··· Material for the task

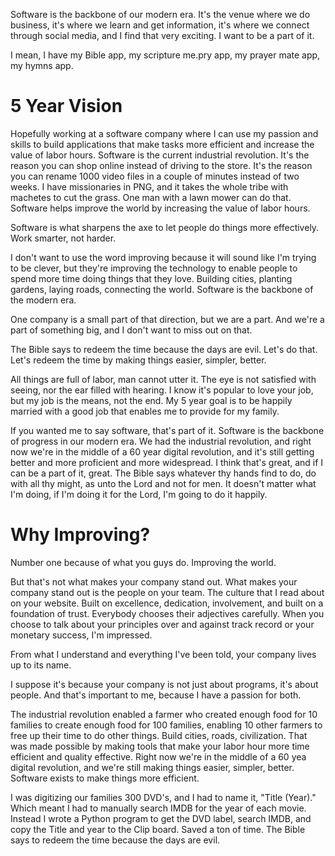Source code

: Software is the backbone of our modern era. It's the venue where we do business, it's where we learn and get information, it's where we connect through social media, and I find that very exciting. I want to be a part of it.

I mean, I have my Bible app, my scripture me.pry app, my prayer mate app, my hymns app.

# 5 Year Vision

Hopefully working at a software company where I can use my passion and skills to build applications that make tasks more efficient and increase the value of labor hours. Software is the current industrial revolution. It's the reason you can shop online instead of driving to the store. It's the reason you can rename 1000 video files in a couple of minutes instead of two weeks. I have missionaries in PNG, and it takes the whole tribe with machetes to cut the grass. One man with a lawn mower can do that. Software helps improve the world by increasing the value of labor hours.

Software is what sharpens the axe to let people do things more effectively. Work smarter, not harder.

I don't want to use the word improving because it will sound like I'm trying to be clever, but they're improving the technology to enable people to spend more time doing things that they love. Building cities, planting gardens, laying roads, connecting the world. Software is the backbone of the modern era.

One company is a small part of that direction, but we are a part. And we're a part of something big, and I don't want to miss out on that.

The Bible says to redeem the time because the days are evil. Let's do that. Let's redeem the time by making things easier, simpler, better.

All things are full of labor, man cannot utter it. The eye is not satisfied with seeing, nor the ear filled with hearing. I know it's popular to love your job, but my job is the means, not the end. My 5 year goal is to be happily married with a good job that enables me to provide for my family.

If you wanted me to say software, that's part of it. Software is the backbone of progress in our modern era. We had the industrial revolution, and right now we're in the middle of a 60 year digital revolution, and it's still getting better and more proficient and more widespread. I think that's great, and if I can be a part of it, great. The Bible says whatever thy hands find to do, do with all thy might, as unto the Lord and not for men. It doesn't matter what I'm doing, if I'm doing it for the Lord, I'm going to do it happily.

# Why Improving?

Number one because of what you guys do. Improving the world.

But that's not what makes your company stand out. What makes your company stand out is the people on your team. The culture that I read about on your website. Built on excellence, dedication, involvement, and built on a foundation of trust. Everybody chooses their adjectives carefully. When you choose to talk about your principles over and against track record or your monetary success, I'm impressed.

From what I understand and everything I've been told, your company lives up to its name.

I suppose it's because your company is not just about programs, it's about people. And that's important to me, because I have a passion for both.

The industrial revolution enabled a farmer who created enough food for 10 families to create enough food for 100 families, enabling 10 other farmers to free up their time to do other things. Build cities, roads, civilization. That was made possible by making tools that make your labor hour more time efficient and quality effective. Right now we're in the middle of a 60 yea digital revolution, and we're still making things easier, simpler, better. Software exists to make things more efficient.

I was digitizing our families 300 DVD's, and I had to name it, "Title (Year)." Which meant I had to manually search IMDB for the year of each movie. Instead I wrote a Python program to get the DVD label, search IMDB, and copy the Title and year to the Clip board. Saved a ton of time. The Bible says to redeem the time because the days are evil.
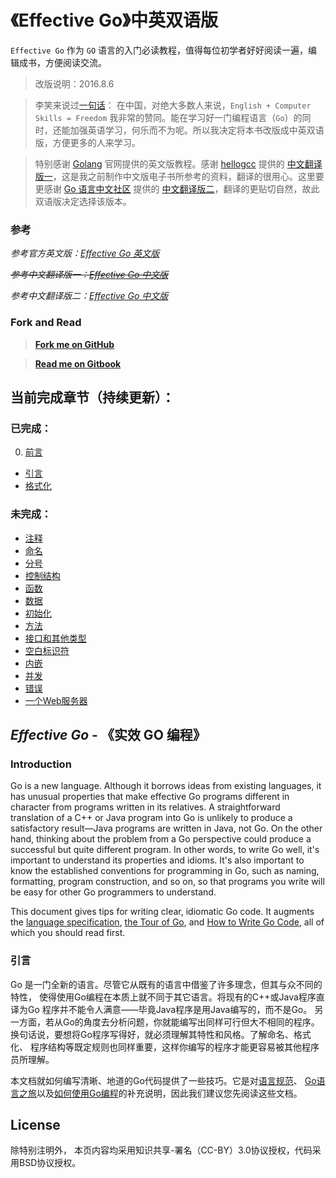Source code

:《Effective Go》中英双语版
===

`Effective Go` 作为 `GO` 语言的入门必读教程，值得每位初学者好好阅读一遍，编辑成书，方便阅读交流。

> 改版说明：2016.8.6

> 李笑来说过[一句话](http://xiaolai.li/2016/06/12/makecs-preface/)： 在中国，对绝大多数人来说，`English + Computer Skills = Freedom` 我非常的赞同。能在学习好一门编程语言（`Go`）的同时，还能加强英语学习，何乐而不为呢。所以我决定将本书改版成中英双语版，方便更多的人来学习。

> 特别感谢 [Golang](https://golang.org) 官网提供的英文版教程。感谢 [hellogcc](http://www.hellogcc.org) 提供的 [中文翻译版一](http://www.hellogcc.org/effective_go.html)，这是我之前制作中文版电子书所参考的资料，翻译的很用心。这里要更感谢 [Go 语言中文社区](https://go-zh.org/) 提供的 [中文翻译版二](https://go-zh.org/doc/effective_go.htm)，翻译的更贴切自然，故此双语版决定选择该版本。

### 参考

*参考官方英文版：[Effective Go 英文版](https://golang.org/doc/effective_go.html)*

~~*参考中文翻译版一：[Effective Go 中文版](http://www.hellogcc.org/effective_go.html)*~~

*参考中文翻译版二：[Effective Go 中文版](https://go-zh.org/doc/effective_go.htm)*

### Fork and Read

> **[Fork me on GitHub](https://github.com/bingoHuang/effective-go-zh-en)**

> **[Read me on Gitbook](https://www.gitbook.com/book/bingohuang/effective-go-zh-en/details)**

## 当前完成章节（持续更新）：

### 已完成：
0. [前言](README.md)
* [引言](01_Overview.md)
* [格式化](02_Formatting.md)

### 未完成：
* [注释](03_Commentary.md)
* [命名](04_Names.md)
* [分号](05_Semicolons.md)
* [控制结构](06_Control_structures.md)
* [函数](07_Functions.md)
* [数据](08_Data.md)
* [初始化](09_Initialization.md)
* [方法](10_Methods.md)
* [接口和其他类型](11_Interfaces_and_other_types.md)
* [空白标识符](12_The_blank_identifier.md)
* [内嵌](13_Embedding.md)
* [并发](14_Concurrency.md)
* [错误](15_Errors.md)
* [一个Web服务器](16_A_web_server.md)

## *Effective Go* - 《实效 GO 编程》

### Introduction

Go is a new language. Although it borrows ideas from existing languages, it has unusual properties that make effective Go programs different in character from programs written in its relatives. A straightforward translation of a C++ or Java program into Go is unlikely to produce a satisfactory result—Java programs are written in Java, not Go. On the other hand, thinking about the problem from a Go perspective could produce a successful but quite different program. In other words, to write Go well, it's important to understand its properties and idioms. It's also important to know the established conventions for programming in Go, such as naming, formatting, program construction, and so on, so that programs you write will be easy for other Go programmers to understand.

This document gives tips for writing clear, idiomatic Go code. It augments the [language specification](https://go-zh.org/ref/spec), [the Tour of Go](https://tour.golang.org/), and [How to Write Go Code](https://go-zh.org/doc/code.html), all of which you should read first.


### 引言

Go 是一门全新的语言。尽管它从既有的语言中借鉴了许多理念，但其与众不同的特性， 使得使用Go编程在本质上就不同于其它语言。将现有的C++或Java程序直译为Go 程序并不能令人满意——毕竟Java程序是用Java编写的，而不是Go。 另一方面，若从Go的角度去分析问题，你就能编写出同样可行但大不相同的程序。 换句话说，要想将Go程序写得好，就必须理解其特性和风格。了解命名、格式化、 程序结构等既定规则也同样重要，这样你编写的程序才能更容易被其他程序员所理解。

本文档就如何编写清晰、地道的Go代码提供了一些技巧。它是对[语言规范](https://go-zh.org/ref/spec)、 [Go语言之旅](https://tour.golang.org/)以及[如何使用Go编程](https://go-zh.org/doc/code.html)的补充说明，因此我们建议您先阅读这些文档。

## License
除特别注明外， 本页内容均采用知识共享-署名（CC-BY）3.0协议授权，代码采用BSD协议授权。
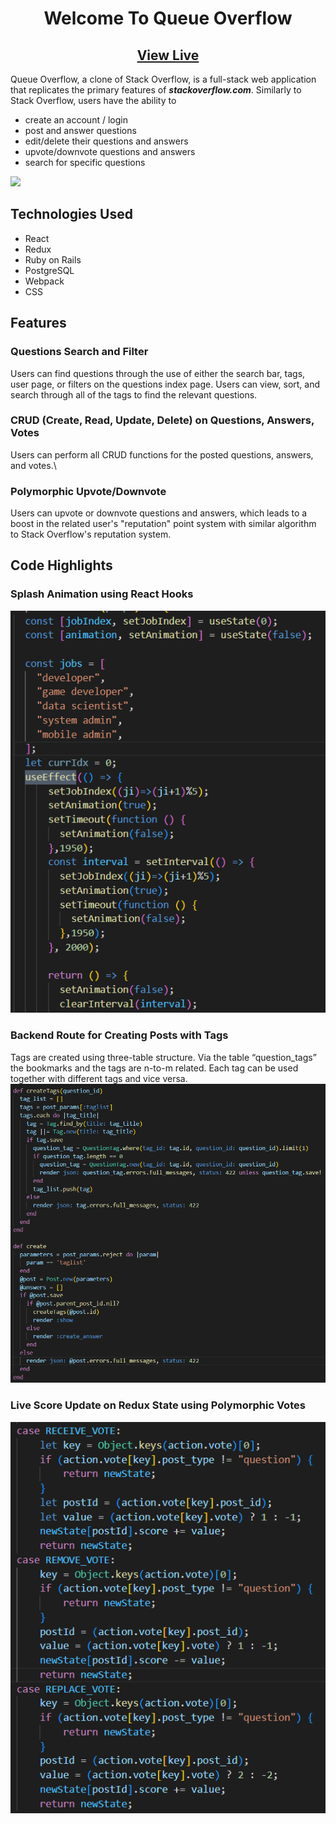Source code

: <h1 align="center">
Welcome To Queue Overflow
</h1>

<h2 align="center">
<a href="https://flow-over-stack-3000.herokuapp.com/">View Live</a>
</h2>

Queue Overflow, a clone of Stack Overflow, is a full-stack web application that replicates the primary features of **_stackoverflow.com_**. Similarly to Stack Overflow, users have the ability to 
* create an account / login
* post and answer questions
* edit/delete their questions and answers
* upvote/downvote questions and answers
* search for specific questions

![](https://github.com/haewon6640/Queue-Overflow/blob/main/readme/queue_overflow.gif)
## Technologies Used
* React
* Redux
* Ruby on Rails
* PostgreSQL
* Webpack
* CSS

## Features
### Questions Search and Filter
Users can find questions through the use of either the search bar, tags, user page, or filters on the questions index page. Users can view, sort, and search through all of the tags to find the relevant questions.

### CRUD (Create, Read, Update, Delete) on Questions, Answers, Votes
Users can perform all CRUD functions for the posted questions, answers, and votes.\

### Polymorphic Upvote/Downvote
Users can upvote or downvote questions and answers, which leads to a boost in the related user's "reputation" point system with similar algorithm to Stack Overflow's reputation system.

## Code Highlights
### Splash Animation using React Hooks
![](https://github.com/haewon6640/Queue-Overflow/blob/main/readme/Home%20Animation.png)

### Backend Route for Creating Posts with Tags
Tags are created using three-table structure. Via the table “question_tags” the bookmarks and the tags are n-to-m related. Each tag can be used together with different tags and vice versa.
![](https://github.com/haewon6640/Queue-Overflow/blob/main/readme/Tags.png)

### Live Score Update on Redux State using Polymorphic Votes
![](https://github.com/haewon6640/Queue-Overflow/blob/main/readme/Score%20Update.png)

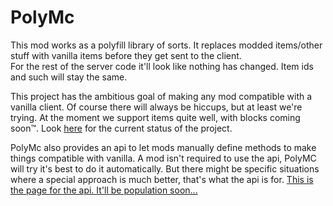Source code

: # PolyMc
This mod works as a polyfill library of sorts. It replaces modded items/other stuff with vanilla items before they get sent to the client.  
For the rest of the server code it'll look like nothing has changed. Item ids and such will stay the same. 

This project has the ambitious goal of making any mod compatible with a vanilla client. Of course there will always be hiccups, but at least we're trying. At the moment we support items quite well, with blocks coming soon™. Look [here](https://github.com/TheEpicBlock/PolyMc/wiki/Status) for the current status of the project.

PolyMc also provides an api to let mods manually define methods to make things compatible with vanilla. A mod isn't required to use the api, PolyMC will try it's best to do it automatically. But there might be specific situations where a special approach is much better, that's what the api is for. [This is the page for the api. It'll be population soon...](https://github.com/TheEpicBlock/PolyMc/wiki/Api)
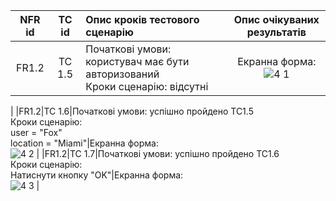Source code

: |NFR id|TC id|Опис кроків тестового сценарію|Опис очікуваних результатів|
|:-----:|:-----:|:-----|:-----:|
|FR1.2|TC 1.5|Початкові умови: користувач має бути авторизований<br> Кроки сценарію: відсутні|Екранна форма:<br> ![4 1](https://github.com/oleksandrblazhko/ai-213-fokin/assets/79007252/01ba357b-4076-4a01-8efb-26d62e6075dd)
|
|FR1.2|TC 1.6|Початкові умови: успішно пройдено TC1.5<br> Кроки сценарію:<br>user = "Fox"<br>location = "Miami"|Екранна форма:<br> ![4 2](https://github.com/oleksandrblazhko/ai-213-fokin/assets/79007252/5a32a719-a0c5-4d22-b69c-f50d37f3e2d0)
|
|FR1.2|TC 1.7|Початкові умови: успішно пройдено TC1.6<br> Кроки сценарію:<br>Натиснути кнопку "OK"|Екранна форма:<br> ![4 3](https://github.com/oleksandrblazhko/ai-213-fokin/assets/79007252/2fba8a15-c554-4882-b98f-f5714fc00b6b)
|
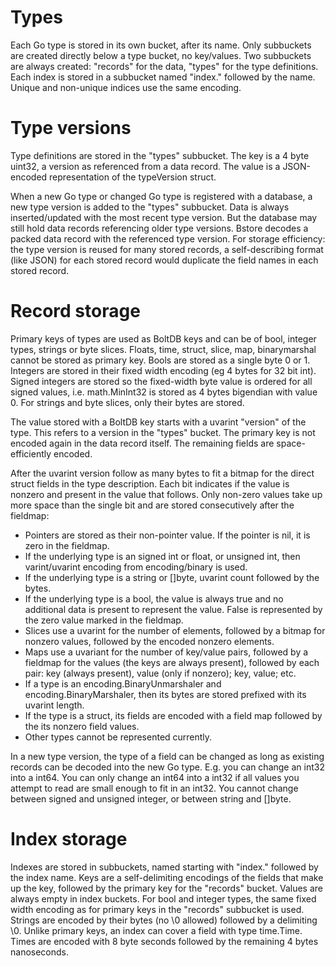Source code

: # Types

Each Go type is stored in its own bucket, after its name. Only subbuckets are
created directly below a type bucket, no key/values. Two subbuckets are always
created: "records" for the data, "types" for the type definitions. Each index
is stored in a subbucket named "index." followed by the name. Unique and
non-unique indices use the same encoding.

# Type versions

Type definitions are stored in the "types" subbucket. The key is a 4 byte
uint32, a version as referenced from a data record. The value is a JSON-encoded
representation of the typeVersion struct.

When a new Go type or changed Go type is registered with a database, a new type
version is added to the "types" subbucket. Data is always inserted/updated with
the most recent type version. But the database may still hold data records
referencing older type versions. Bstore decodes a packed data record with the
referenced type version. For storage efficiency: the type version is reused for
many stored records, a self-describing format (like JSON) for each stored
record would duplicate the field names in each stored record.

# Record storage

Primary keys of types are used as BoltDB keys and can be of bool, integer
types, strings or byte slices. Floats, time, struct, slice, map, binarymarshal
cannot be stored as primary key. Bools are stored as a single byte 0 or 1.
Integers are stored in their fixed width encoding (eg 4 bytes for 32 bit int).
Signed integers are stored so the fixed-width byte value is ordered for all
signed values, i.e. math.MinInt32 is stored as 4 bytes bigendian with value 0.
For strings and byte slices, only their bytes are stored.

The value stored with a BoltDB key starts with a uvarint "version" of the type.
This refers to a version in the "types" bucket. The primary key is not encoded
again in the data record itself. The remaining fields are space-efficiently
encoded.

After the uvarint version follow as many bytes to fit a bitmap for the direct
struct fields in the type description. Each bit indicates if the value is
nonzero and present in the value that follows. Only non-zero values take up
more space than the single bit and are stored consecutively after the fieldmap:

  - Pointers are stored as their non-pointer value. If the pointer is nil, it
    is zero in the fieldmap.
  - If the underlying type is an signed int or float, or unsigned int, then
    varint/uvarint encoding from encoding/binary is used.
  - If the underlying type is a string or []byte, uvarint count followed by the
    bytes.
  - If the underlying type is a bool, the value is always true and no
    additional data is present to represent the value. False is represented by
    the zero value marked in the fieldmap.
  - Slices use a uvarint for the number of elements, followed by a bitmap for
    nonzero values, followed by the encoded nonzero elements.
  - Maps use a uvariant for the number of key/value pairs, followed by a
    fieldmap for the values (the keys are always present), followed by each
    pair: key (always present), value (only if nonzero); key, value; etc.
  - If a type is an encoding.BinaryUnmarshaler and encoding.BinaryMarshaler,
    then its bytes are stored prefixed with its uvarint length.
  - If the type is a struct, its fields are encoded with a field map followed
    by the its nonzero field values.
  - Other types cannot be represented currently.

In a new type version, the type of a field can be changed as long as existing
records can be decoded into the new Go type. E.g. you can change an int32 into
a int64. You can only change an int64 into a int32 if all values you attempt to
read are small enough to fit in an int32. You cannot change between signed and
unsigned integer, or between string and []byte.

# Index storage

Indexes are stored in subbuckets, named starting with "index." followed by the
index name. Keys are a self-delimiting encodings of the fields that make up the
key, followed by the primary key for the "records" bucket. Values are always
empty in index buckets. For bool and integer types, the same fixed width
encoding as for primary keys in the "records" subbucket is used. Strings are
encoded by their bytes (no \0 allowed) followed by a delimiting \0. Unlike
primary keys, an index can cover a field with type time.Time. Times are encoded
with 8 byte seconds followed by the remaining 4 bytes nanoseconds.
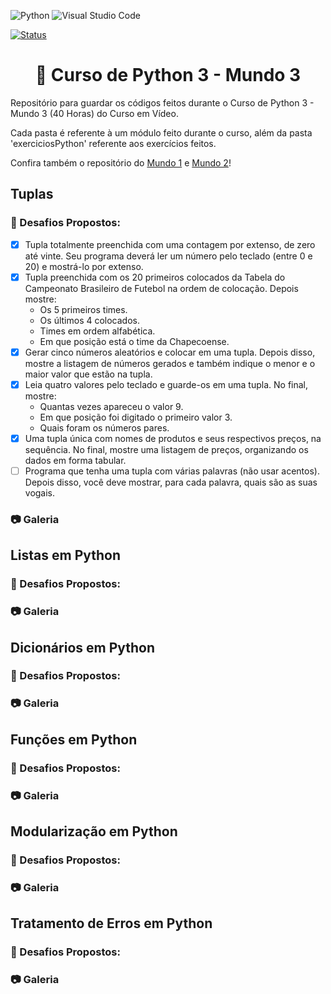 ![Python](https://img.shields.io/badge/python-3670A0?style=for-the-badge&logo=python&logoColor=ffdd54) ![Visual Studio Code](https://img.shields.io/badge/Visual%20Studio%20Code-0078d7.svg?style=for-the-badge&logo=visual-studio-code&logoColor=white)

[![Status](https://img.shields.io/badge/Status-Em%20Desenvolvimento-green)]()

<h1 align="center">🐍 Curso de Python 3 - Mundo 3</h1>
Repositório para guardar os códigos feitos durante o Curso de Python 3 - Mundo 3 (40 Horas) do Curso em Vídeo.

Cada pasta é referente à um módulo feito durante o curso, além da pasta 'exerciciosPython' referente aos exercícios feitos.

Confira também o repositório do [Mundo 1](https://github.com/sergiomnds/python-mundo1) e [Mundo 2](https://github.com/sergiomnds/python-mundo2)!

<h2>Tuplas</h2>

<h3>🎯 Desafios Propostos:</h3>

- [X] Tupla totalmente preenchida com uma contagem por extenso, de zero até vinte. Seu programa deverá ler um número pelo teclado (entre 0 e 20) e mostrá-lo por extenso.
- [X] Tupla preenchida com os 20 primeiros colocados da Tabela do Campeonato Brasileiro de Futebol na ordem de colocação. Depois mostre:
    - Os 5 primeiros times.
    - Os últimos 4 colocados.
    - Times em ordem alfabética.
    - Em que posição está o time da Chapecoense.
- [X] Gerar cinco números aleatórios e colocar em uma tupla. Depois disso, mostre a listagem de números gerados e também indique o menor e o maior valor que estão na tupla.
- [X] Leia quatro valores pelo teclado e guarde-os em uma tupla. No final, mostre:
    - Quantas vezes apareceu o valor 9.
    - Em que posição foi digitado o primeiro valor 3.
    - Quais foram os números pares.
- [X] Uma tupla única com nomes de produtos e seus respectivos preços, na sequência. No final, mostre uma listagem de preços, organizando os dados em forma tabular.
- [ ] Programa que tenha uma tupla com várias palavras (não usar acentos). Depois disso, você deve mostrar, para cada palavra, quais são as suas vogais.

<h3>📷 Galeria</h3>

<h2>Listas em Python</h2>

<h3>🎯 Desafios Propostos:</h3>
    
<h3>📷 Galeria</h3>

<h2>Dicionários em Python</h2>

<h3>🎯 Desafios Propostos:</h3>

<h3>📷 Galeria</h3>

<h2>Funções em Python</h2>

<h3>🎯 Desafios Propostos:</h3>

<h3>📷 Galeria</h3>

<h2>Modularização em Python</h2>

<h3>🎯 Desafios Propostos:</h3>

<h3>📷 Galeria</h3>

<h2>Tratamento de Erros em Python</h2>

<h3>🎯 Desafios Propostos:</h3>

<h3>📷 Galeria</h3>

······

§ Directions: Set down exactly the lines of the data above, beginning with the line that has "is stored in a" and ending with the line that has "signed values, i.e.", and no others.

§ Answer box:
is stored in a subbucket named "index." followed by the name. Unique and
non-unique indices use the same encoding.

# Type versions

Type definitions are stored in the "types" subbucket. The key is a 4 byte
uint32, a version as referenced from a data record. The value is a JSON-encoded
representation of the typeVersion struct.

When a new Go type or changed Go type is registered with a database, a new type
version is added to the "types" subbucket. Data is always inserted/updated with
the most recent type version. But the database may still hold data records
referencing older type versions. Bstore decodes a packed data record with the
referenced type version. For storage efficiency: the type version is reused for
many stored records, a self-describing format (like JSON) for each stored
record would duplicate the field names in each stored record.

# Record storage

Primary keys of types are used as BoltDB keys and can be of bool, integer
types, strings or byte slices. Floats, time, struct, slice, map, binarymarshal
cannot be stored as primary key. Bools are stored as a single byte 0 or 1.
Integers are stored in their fixed width encoding (eg 4 bytes for 32 bit int).
Signed integers are stored so the fixed-width byte value is ordered for all
signed values, i.e. math.MinInt32 is stored as 4 bytes bigendian with value 0.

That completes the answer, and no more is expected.